Selama ini Zoya tidak menyadari kalau eyangnya sedang sakit. Dia bahkan dengan teganya meninggalkan Eyangnya di rumah. Cucu macam apa dia ini? Tanpa sadar Zoya menitikkan air matanya.
Satya menyandarkan punggungnya ke dinding rumah sakit. Dia tentu saja ikut menyesali semua yang terjadi pada Eyang. Sebagai cucu tertua di keluarga Airlangga, bagaimana bisa dia tidak mengetahui kondisi Eyangnya sendiri?

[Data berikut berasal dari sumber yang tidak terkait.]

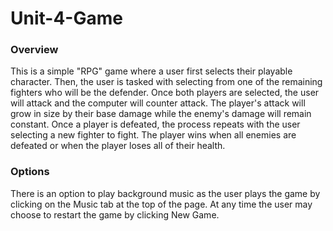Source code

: # Unit-4-Game

### Overview
This is a simple "RPG" game where a user first selects their playable character. Then, the user is tasked with selecting from one of the remaining fighters who will be the defender. Once both players are selected, the user will attack and the computer will counter attack. The player's attack will grow in size by their base damage while the enemy's damage will remain constant. Once a player is defeated, the process repeats with the user selecting a new fighter to fight. The player wins when all enemies are defeated or when the player loses all of their health.

### Options

There is an option to play background music as the user plays the game by clicking on the Music tab at the top of the page. At any time the user may choose to restart the game by clicking New Game. 

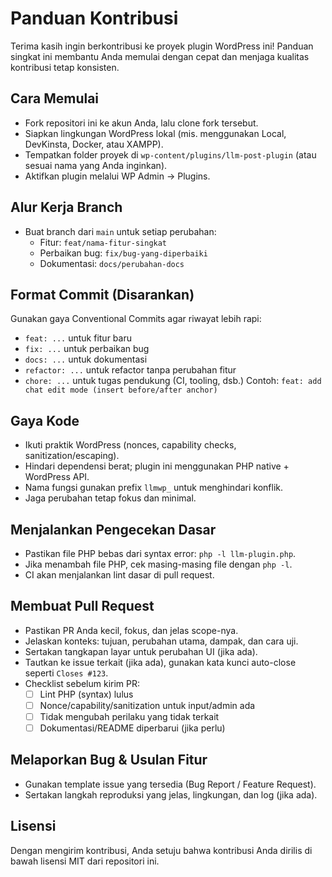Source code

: # Panduan Kontribusi

Terima kasih ingin berkontribusi ke proyek plugin WordPress ini! Panduan singkat ini membantu Anda memulai dengan cepat dan menjaga kualitas kontribusi tetap konsisten.

## Cara Memulai
- Fork repositori ini ke akun Anda, lalu clone fork tersebut.
- Siapkan lingkungan WordPress lokal (mis. menggunakan Local, DevKinsta, Docker, atau XAMPP).
- Tempatkan folder proyek di `wp-content/plugins/llm-post-plugin` (atau sesuai nama yang Anda inginkan).
- Aktifkan plugin melalui WP Admin → Plugins.

## Alur Kerja Branch
- Buat branch dari `main` untuk setiap perubahan:
  - Fitur: `feat/nama-fitur-singkat`
  - Perbaikan bug: `fix/bug-yang-diperbaiki`
  - Dokumentasi: `docs/perubahan-docs`

## Format Commit (Disarankan)
Gunakan gaya Conventional Commits agar riwayat lebih rapi:
- `feat: ...` untuk fitur baru
- `fix: ...` untuk perbaikan bug
- `docs: ...` untuk dokumentasi
- `refactor: ...` untuk refactor tanpa perubahan fitur
- `chore: ...` untuk tugas pendukung (CI, tooling, dsb.)
Contoh: `feat: add chat edit mode (insert before/after anchor)`

## Gaya Kode
- Ikuti praktik WordPress (nonces, capability checks, sanitization/escaping).
- Hindari dependensi berat; plugin ini menggunakan PHP native + WordPress API.
- Nama fungsi gunakan prefix `llmwp_` untuk menghindari konflik.
- Jaga perubahan tetap fokus dan minimal.

## Menjalankan Pengecekan Dasar
- Pastikan file PHP bebas dari syntax error: `php -l llm-plugin.php`.
- Jika menambah file PHP, cek masing-masing file dengan `php -l`.
- CI akan menjalankan lint dasar di pull request.

## Membuat Pull Request
- Pastikan PR Anda kecil, fokus, dan jelas scope-nya.
- Jelaskan konteks: tujuan, perubahan utama, dampak, dan cara uji.
- Sertakan tangkapan layar untuk perubahan UI (jika ada).
- Tautkan ke issue terkait (jika ada), gunakan kata kunci auto-close seperti `Closes #123`.
- Checklist sebelum kirim PR:
  - [ ] Lint PHP (syntax) lulus
  - [ ] Nonce/capability/sanitization untuk input/admin ada
  - [ ] Tidak mengubah perilaku yang tidak terkait
  - [ ] Dokumentasi/README diperbarui (jika perlu)

## Melaporkan Bug & Usulan Fitur
- Gunakan template issue yang tersedia (Bug Report / Feature Request).
- Sertakan langkah reproduksi yang jelas, lingkungan, dan log (jika ada).

## Lisensi
Dengan mengirim kontribusi, Anda setuju bahwa kontribusi Anda dirilis di bawah lisensi MIT dari repositori ini.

Satya memejamkan matanya sejenak lalu menarik nafasnya dalam-dalam. "Eyang wanita yang kuat, dia pasti sembuh."
Satya berusaha menenangkan Zoya. Meski dalam hati dia juga berusaha untuk menguatkan hatinya sendiri. Namun dia tidak mungkin menunjukkan kesedihannya dihadapan Zoya. Adiknya ini pasti akan bertambah sedih jika mengetahui dirinya ikut rapuh melihat Eyang terbaring tidak berdaya di rumah sakit.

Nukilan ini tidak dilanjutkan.